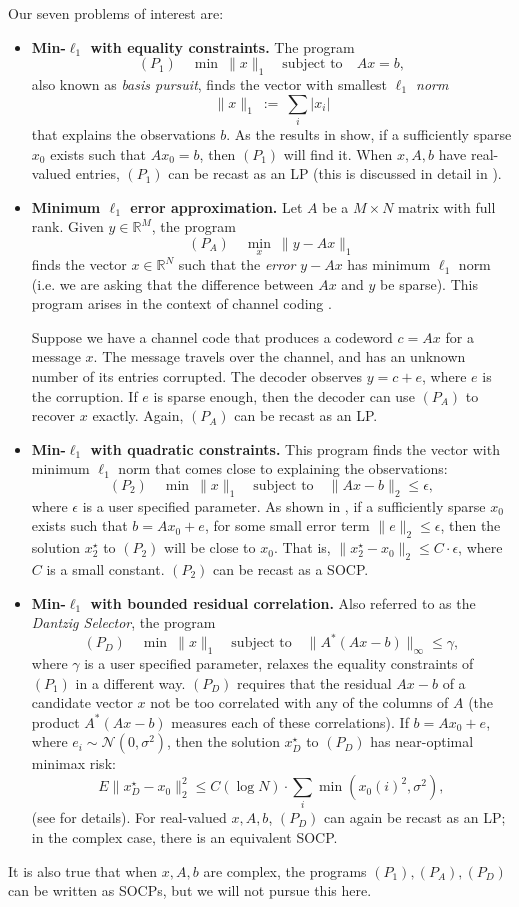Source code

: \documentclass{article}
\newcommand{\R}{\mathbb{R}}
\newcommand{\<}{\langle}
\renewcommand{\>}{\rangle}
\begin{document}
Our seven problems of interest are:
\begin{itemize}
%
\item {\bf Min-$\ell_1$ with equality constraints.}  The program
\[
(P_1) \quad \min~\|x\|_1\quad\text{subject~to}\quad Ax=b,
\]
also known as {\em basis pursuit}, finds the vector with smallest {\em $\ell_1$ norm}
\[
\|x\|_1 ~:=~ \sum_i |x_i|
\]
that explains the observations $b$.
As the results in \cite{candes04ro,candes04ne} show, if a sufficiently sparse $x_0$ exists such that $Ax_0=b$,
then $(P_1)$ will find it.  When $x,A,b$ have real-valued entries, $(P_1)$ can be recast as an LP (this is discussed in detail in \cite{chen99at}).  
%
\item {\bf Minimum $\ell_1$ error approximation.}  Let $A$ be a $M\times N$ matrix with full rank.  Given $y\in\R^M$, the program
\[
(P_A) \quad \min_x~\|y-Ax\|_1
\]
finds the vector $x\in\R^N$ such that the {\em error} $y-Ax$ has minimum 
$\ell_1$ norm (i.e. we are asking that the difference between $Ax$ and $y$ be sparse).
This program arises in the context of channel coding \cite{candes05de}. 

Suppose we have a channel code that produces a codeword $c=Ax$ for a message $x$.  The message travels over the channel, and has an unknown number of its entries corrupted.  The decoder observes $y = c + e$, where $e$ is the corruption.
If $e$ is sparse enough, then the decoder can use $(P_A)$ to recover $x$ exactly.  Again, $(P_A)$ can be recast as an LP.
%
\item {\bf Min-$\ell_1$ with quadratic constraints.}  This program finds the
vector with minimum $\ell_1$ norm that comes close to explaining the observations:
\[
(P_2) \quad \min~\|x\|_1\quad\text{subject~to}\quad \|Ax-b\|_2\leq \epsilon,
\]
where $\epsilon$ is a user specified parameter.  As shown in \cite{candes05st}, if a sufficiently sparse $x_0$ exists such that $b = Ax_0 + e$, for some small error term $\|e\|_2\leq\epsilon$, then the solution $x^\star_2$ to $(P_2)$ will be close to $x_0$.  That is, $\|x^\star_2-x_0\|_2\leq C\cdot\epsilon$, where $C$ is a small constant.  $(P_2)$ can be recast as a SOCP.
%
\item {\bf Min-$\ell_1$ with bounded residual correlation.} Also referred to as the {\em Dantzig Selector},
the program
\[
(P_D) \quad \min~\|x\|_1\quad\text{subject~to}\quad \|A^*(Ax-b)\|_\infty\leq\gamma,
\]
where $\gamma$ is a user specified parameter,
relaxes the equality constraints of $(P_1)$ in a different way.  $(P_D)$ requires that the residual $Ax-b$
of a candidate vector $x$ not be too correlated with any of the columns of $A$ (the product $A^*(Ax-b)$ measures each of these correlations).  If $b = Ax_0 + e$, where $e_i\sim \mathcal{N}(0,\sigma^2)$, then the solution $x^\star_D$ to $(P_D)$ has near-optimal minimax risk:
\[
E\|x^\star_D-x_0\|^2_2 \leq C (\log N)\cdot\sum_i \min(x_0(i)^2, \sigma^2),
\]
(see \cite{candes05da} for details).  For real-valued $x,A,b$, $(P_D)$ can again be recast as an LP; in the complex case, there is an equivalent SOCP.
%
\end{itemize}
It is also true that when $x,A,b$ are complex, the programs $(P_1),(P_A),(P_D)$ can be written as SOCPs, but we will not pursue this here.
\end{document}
==
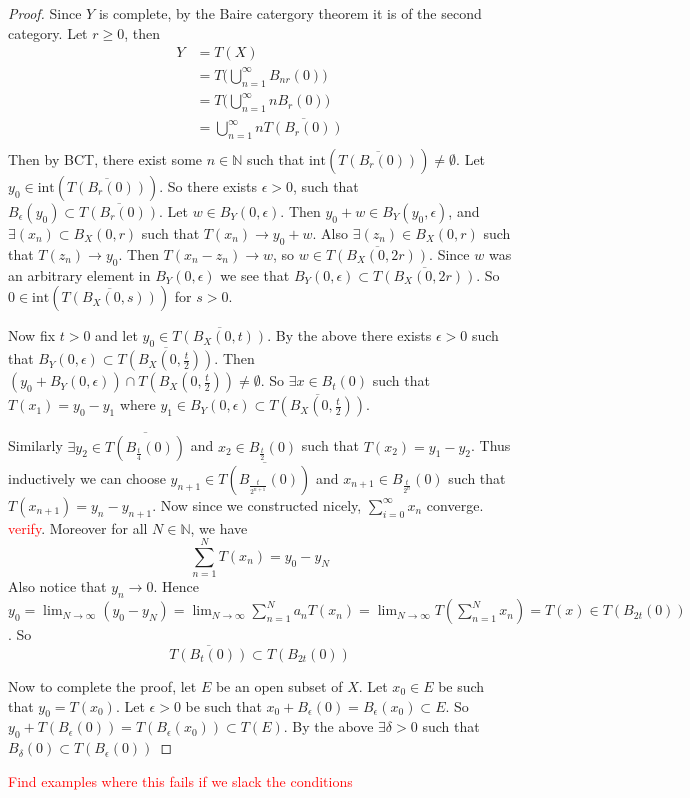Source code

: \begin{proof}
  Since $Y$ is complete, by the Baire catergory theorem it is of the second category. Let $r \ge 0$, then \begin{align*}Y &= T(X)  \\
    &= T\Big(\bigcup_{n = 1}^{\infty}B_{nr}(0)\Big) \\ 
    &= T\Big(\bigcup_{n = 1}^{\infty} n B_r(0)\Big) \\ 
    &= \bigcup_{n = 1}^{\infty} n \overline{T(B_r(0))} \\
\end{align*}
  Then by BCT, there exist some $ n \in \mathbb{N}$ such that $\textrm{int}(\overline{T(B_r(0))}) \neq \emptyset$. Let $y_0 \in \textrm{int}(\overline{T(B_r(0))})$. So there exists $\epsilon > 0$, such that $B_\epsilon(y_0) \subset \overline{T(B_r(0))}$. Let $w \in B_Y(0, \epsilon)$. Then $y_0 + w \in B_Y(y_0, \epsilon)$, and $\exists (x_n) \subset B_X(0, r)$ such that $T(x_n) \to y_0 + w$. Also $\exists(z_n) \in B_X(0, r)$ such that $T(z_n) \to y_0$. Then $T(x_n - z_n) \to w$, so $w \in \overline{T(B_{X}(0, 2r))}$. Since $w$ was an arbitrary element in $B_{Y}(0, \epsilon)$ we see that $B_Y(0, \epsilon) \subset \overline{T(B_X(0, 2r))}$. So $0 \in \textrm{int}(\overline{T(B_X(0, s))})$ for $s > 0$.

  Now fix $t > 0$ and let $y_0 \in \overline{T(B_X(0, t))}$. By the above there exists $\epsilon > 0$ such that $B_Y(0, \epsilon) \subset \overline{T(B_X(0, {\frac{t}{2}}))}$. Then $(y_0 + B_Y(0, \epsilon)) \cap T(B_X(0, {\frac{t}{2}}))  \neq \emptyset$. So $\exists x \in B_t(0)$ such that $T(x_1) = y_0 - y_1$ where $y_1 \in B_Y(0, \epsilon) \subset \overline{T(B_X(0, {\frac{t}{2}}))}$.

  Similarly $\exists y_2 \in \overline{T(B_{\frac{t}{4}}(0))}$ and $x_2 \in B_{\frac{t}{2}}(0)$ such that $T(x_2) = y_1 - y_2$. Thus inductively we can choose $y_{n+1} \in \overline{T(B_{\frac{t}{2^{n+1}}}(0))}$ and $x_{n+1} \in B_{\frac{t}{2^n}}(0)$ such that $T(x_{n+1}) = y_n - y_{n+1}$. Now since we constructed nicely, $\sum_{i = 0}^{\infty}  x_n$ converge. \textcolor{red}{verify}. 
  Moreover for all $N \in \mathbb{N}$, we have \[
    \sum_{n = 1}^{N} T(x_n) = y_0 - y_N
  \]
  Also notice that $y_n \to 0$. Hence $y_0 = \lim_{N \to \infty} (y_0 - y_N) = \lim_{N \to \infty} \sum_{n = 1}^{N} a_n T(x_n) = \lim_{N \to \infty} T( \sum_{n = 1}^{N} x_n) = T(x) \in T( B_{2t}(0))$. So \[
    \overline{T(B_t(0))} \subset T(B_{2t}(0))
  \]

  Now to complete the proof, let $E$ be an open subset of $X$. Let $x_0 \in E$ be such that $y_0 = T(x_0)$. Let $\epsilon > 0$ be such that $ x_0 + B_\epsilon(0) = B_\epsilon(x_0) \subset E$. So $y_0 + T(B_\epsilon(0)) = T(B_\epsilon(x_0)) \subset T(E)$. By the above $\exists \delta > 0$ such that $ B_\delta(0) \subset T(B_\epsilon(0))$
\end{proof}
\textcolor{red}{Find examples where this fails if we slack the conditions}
* * *
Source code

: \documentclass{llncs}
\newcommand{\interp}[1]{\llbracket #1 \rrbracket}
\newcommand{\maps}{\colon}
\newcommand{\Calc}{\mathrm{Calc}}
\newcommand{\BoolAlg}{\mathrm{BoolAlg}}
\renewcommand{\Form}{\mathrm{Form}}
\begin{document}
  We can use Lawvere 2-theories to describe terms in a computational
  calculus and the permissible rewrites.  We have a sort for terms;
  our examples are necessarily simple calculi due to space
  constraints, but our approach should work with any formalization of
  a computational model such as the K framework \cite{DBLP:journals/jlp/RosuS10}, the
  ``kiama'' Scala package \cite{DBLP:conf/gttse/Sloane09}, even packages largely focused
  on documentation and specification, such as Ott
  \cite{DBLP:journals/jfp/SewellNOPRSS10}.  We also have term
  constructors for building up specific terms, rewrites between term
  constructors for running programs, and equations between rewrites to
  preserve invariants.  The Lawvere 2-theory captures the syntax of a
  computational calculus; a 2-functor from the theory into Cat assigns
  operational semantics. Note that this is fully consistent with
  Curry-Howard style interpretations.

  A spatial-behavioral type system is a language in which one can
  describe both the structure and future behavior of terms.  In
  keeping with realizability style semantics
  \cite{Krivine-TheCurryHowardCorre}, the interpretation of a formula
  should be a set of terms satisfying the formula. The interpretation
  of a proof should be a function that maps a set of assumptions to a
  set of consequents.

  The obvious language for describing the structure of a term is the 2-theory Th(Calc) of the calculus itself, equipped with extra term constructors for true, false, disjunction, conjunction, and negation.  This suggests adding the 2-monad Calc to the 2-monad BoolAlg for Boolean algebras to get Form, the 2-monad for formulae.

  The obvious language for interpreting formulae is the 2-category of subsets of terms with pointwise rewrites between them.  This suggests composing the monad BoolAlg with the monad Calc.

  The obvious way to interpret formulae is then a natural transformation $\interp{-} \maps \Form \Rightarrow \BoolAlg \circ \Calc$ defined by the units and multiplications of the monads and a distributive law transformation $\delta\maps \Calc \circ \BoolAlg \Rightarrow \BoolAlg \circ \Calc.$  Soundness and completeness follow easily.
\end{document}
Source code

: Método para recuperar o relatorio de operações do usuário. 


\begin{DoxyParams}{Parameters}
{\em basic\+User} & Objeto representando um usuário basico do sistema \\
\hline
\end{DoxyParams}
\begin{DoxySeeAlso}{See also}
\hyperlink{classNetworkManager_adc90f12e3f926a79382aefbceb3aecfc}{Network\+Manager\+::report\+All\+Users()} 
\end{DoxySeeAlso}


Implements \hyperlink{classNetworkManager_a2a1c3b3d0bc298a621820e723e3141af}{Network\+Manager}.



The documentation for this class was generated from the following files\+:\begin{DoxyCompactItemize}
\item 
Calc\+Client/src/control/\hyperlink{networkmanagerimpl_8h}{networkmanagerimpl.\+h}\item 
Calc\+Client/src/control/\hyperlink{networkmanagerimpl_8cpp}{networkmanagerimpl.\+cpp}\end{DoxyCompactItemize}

Action item -> Wherever the word "mathrm" occurs in the data above, copy the line it sits in.

Exercise response ->
\newcommand{\Calc}{\mathrm{Calc}}
\newcommand{\BoolAlg}{\mathrm{BoolAlg}}
\renewcommand{\Form}{\mathrm{Form}}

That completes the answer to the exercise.